I am not what you would call a nervous traveller.  I mean, I am not usually afraid of flying, I don’t freak out when there’s turbulence (although I have one more than one occasion prayed in a plane which seemed to being tossed about like a paper airplane.)  I have survived several landings at Chios Airport, an airport second only to Hong Kong in terms of degree of difficulty I am given to understand.  The last time I flew into Chios, we sat through the prerequisite turbulence towards the end of the flight, and then as we approached the runway (mountain on one side, sea to the other) we just sort of dropped out of the sky onto the runway and applied the brakes.  Hard.  Hard enough to make some of the people on board scream.  It’s always a little bit exciting is what I am saying.  But I don’t get too nervous.  In fact, I am more nervous about getting to the airport on time than actually flying.

This time, my sister D, and her boyfriend R drove me to Heathrow.  We made it in good time, I was there by 8:40 for the 22:15 flight.  No problems checking in. Well, no problems if you have previous experience or a PhD in how to scan your documents and boarding pass into the machine which then spits out a new boarding pass and your luggage label which you then attach yourself etc.  I mean, if it meant things happened faster I would be totally onboard with it, but it doesn’t because you still have to stand in line and jump through all the same hoops as before, except now if you lose your luggage, you only have yourself to blame.  Anyway, I digress.  (for a change).  As I walked through to the security check, I bypassed the men and women trying to mug me with plastic bags.

“Any liquids?” the guy asked me.

“No” I replied walking along.

“Nothing?” he asked me in a disbelieving tone.

“No,” I repeated moving further towards boarding pass control.

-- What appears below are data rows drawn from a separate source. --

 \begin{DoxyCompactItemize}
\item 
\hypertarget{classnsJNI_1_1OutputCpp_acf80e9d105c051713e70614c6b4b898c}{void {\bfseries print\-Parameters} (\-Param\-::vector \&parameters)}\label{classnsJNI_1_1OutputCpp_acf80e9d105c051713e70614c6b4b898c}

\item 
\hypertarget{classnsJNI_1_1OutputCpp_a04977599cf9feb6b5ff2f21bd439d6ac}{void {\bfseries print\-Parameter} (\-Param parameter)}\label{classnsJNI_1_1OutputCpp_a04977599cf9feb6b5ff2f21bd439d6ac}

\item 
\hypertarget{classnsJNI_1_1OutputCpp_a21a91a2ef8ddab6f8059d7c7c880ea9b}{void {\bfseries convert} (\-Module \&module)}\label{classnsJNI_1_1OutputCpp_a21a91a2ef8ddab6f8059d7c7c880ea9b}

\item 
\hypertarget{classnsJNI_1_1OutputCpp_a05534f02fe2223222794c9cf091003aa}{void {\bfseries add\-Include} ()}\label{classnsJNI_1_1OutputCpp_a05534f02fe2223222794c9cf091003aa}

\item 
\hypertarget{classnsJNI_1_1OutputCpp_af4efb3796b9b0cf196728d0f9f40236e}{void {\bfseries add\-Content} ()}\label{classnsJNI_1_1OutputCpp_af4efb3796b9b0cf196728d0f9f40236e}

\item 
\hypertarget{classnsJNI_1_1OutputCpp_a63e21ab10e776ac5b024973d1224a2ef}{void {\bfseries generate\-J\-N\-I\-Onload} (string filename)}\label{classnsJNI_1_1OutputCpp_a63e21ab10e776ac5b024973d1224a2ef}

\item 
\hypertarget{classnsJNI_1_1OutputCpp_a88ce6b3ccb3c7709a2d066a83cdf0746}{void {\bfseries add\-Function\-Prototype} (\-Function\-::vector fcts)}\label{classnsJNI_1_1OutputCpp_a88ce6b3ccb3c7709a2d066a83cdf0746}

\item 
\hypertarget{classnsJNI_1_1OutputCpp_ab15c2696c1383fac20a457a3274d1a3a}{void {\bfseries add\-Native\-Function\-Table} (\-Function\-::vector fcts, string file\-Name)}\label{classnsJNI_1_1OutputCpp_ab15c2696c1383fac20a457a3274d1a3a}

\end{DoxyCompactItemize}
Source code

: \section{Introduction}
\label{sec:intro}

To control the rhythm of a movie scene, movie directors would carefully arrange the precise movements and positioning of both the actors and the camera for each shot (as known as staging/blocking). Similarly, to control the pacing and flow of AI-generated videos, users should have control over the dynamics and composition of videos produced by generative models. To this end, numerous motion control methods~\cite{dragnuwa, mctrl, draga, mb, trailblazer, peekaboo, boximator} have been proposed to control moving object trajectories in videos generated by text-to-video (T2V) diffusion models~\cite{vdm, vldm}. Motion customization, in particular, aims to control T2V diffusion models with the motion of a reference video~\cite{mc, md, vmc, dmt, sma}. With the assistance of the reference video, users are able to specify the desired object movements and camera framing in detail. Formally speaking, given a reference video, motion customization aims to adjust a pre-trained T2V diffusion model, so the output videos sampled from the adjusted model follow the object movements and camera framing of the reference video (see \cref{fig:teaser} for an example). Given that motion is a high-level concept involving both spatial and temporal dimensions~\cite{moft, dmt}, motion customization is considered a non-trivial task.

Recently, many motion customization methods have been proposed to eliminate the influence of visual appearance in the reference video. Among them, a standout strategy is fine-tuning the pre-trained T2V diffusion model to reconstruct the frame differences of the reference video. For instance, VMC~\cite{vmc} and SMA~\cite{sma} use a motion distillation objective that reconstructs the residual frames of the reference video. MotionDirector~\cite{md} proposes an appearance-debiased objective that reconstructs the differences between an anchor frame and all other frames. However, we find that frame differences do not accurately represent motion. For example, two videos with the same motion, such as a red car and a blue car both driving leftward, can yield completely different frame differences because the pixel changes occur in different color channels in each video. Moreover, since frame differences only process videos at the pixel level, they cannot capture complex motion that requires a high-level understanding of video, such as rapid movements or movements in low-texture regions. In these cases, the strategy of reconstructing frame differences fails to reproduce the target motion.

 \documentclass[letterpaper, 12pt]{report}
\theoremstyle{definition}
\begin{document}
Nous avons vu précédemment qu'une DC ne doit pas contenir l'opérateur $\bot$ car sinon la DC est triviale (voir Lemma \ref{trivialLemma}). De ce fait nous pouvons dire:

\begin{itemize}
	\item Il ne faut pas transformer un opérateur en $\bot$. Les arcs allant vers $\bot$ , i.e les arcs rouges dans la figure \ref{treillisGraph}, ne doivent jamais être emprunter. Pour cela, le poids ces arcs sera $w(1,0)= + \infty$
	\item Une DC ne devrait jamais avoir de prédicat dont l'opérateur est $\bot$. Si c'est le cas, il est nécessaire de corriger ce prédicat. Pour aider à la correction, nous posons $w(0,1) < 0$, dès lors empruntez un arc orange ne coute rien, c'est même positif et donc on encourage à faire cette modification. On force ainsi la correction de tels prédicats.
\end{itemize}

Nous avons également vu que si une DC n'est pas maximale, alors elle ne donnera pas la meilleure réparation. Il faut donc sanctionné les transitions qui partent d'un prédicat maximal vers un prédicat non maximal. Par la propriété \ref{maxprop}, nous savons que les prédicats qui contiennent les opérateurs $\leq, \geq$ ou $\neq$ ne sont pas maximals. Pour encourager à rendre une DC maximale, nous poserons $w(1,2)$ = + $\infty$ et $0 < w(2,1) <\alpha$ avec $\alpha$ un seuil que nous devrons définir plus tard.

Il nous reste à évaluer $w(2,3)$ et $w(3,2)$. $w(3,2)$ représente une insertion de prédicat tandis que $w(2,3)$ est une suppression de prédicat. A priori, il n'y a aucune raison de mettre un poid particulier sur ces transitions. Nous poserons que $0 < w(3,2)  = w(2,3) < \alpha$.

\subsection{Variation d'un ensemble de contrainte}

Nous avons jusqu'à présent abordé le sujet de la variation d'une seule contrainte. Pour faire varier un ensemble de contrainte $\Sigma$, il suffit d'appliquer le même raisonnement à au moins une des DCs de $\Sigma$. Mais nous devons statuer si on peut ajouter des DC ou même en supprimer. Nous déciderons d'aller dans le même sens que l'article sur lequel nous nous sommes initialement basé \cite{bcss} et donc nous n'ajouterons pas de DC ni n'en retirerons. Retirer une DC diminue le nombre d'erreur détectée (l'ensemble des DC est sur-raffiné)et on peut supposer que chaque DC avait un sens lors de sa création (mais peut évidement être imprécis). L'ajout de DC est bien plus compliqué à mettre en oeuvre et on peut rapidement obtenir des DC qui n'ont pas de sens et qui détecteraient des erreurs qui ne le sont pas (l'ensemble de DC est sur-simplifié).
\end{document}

“Lipstick and make up counts!!” he yelled.

“ I don’t wear any!!” I yelled back.  “Can I go to Athens now?!”

Even the airport officials think I should wear make up.  WTF.

Anyway.  Boarding pass control is now also electronic and involves scanning your boarding pass (but not in the same way as you just mastered at check-in) and then sprinting with all your stuff  through a gate which opens for about a nano-second to arrive breathless on the other side.  In fact, if this is a labour saving thing, that didn’t work, because they have to have almost as many people as gates to instruct people on how to scan the boarding passes and to tell them to hurry through or the gate will shut with them still on the wrong side of it.  Then there was a person telling us which security station to go to.  Again, there are plenty and I assume this is to save people time.  I must admit, there weren’t many people in front of me. And there were at least 10 stations.  I know it was the middle of the night and everything, but I appreciated not having to wait for ages.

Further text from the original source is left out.